Add Microsoft CEO Steve Ballmer to the list of prominent executives predicting newspapers’ demise, only Ballmer is casting the shroud a little wider. He told the Washington Post that in a decade there will be no newspapers, no magazines that are delivered in paper form.” He later corrected that timeframe to be variable, but you get the point. Everything will be delivered over an electronic network, he said.
As shrewd a guy as Ballmer is, his sweeping generalization is probably not realistic. For one thing, newspaper circulation is actually growing in some developing economies. For another, some printed publications are doing just fine, thank you. Pick up an issue of Brides magazine next time you’re in the B&N and see if you can make a case for its impending death. Details aside, Ballmer’s prediction is probably not unrealistic for major metro dailies, whose decline is accelerating faster than even the most pessimistic forecasts.
Free papers may be a growth market, but profits are still proving problematic. Scotland’s Aberdeen Independent will close this month after a 12-year run. The paper never made a profit, despite having been voted Scotland’s best free weekly eight times during its 12-year existence. Thirty staff members will lose their jobs.

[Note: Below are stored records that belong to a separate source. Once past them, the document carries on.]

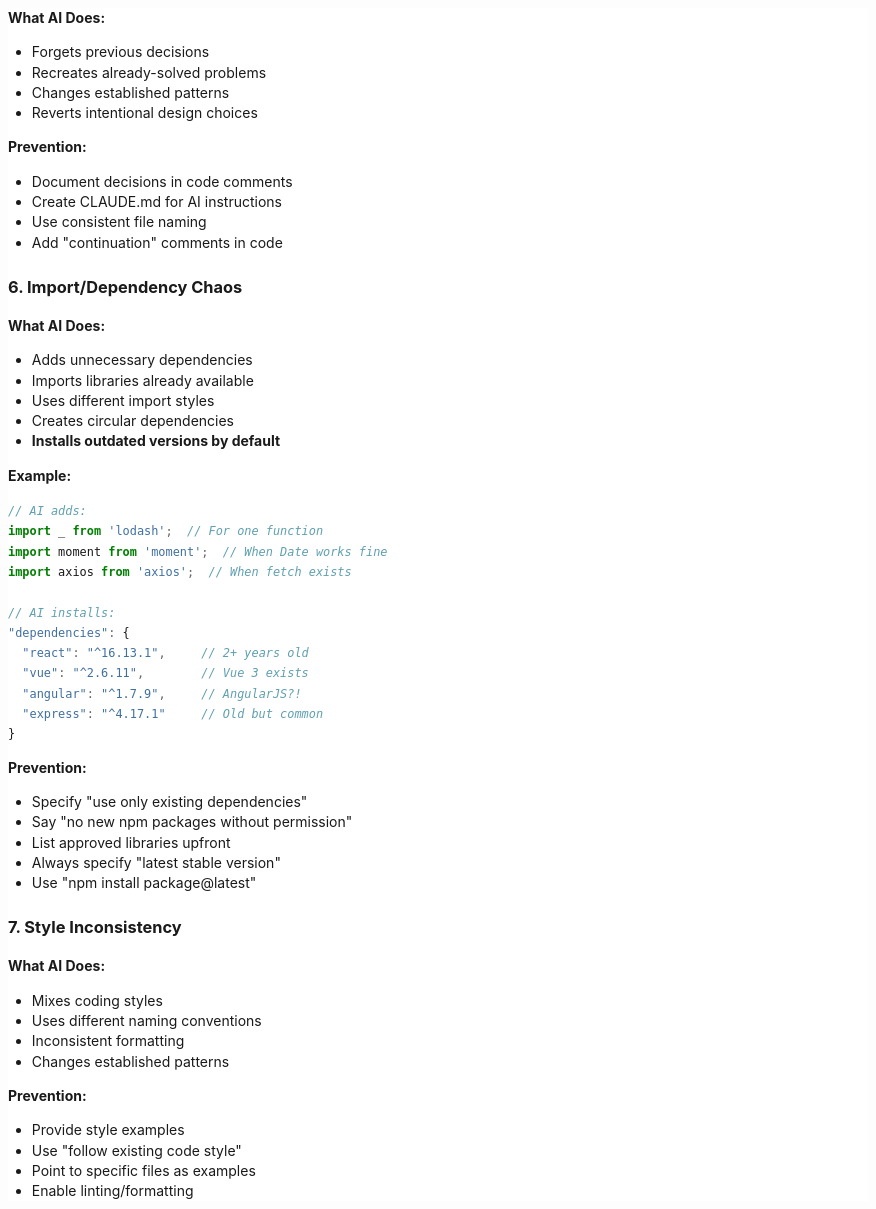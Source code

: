 **What AI Does:**
- Forgets previous decisions
- Recreates already-solved problems
- Changes established patterns
- Reverts intentional design choices

**Prevention:**
- Document decisions in code comments
- Create CLAUDE.md for AI instructions
- Use consistent file naming
- Add "continuation" comments in code

### 6. Import/Dependency Chaos

**What AI Does:**
- Adds unnecessary dependencies
- Imports libraries already available
- Uses different import styles
- Creates circular dependencies
- **Installs outdated versions by default**

**Example:**
```javascript
// AI adds:
import _ from 'lodash';  // For one function
import moment from 'moment';  // When Date works fine
import axios from 'axios';  // When fetch exists

// AI installs:
"dependencies": {
  "react": "^16.13.1",     // 2+ years old
  "vue": "^2.6.11",        // Vue 3 exists
  "angular": "^1.7.9",     // AngularJS?!
  "express": "^4.17.1"     // Old but common
}
```

**Prevention:**
- Specify "use only existing dependencies"
- Say "no new npm packages without permission"
- List approved libraries upfront
- Always specify "latest stable version"
- Use "npm install package@latest"

### 7. Style Inconsistency

**What AI Does:**
- Mixes coding styles
- Uses different naming conventions
- Inconsistent formatting
- Changes established patterns

**Prevention:**
- Provide style examples
- Use "follow existing code style"
- Point to specific files as examples
- Enable linting/formatting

Newsosaur Alan Mutter quotes a Deutsche Bank analyst predicting an 11.2% drop in print sales in 2008, which would make this the worst annual revenue decline in industry history. Mutter estimates that, in constant dollars, the newspaper industry today is worth only 70% of its 1996 value, and the trend is in the wrong direction. Circulation levels are already at post-WW II lows and are headed further down. We keep throwing more and more rope into the well, but we never seem to hit bottom, he quotes one industry sales executive as saying.
And Finally…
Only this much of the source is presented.